10. The oscillation system of a fishing reel comprising: a driven substantially oval oscillation gear rotationally fixed to the reel, one side surface of which includes an appended single-step oscillation pin of non circular shape that rotates along a circular path as the oscillation gear is driven, said non circular oscillation pin shape being defined by the sequential connection of the endpoints of at least two axis'. an oscillation block slideably mounted in the fishing reel and shaped to include a groove to accept said non-circular oscillation pin such that as the oscillation rotates along said circular path the oscillation block is urged alternately from one sliding direction into an opposite sliding direction and back again, a main shaft slideably supported in said fishing reel and affixed to said oscillation block so as to oscillate in unison therewith, a spool carried on said main shaft to oscillate therewith as line is wound around the spool by conventional means.

11. The oscillation system of claim 9 in which said single-step non-circular oscillation pin shape comprises a substantially triangular or oval or cam or bean or arrowhead or rectangular shape.

12. The oscillation system of claim 11 in which the said oscillation pin shapes have rounded edges to form smooth transitional surfaces.

13. The oscillation system of claim 10 in which said single-step non-circular oscillation pin shape comprises a substantially triangular or oval or cam or bean or arrowhead or rectangular shape.

14. The oscillation system of claim 13 in which the said oscillation pin shapes have rounded edges to form smooth transitional surfaces.

15. The oscillation system of claim 9 in which said oscillation block groove shape is defined by the locus of points established by the outermost edges of the non-circular oscillation pin as it rotates around said circular path.

16. The oscillation system of claim 10 in which said oscillation block groove shape is defined by the locus of points established by the outermost edges of the non-circular oscillation pin as it rotates around said circular path.

17. The oscillation system of claim 1 in which the oscillation block axis is tilted at other than a vertical angle.

18. The oscillation system of claim 2 in which the oscillation block axis is tilted at other than a vertical angle.

19. The oscillation system of claim 9 in which the oscillation block axis is tilted at other than a vertical angle.

20. The oscillation system of claim 10 in which the oscillation block axis is tilted at other than a vertical angle.

Description:

CROSS-REFERENCE TO RELATED APPLICATIONS

The following references are considered to be relative prior art.

U.S. Pat. No. 4,923,141

U.S. Pat. No. 5,143,318

U.S. Pat. No. 6,264,125 B1

U.S. Pat. No. 6,283,392 B1

U.S. Pat. No. 6,394,379 B1

U.S. Pat. No. 6,742,736 B2

U.S. Pat.
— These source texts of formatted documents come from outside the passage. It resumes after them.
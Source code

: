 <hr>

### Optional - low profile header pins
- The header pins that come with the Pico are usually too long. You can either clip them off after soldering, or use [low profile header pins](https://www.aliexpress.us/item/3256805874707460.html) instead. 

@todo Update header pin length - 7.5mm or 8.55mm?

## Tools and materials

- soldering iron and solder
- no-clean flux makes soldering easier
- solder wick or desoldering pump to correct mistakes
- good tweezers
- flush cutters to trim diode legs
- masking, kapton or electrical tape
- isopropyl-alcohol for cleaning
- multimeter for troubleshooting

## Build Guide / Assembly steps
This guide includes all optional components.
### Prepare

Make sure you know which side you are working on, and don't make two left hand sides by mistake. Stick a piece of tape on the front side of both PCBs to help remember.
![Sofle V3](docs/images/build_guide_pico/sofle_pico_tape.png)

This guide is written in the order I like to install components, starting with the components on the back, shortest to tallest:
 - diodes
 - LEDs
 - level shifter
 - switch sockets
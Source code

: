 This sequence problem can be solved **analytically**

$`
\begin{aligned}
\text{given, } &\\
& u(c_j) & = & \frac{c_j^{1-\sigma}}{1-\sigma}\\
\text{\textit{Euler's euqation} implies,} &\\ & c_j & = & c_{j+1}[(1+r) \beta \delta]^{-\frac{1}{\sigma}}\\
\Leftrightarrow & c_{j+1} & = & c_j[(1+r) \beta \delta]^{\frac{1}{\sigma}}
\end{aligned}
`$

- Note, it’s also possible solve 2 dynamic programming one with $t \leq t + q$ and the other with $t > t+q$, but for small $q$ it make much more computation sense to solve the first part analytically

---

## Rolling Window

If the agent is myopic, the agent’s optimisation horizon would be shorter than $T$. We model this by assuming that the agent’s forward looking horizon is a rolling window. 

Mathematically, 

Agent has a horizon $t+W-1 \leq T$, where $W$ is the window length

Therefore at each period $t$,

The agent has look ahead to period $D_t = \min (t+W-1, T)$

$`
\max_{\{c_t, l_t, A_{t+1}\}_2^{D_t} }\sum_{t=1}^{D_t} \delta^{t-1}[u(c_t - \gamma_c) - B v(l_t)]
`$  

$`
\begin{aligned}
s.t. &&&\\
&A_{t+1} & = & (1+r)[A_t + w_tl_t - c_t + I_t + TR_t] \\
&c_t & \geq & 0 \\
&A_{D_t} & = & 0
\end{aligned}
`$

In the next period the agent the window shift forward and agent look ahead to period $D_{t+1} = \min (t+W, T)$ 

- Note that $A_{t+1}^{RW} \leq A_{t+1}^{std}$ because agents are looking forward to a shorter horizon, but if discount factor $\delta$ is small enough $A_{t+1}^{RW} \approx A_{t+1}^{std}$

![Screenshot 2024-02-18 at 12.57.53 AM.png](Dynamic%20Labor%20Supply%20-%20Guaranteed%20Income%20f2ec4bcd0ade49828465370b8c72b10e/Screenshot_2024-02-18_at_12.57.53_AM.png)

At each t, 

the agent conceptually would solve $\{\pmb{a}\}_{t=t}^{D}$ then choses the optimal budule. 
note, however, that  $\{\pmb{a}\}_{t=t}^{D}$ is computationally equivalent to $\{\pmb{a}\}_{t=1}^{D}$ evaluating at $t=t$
No. 6,843,438 B1

STATEMENT REGARDING FEDERALLY SPONSORED RESEARCH OR DEVELOPMENT

Not applicable

REFERENCE TO SEQUENCE LISTING, TABLE, OR DISK APPENDIX

Not applicable

BACKGROUND OF THE INVENTION

The category of fishing reels known as spinning reels have as a common feature a spool, a rotor with an attached driving means, a body to support said rotor and driving means and an oscillation system that serves to push the spool of the reel alternately into and then out of the reel body under a roller affixed to the reel rotor so as to distribute line over the full width of the spool arbor as the line is retrieved during fishing.

Oscillation systems are a well known and understood feature of spinning reels, and it is desirable that an oscillation system function to provide the most even lay of the line as it is rewound upon the spool.

Several well known oscillation-system schemes are used to provide various line-lay characteristics, and an oscillation system commonly known as an oscillation gear system is by far the most common mechanism utilized.

PURPOSE OF THE INVENTION

It is a purpose of the invention to provide an improved spinning reel oscillation system of the oscillation-gear style to provide an improved line-lay on the spool as line is wound onto the spool of the reel during fishing.

It is a further purpose of the invention that this improved oscillation be simple enough to permit a simple retrofit to upgrade existing reels already using an oscillation-gear system.

A further purpose of the invention is to ensure that no new parts need be added to a reel to provide the improved oscillation, and that a minimum of the existing reel parts need be reconfigured to effect the improvement.

BRIEF DESCRIPTION OF THE DRAWINGS

FIG. 1 is a partial side view of a spinning reel oscillation gear system showing the most common configuration.

FIG. 2 diagrams in alignment the movement of a theoretically perfect oscillation, the configuration and movement of the most common reel oscillation, and the resultant line-lay result of the existing oscillation-gear system.

FIG. 3 illustrates a known improvement to the standard oscillation gear system

FIG. 4 illustrates a number of possible oscillation pin shapes that may be realized using the embodiments of the invention.

FIG. 5 illustrates the resultant improved oscillation using one embodiment of the invention.

FIG. 6 illustrates the resultant improved oscillation using another embodiment of the invention.

FIG. 7 illustrates the resultant improved oscillation using another embodiment of the invention.

FIG. 8 illustrates the resultant improved oscillation using another embodiment of the invention.

FIG. 9 illustrates a known improvement to standard oscillation gear systems in which a variable-speed oscillation is achieved by using elliptical gear shapes.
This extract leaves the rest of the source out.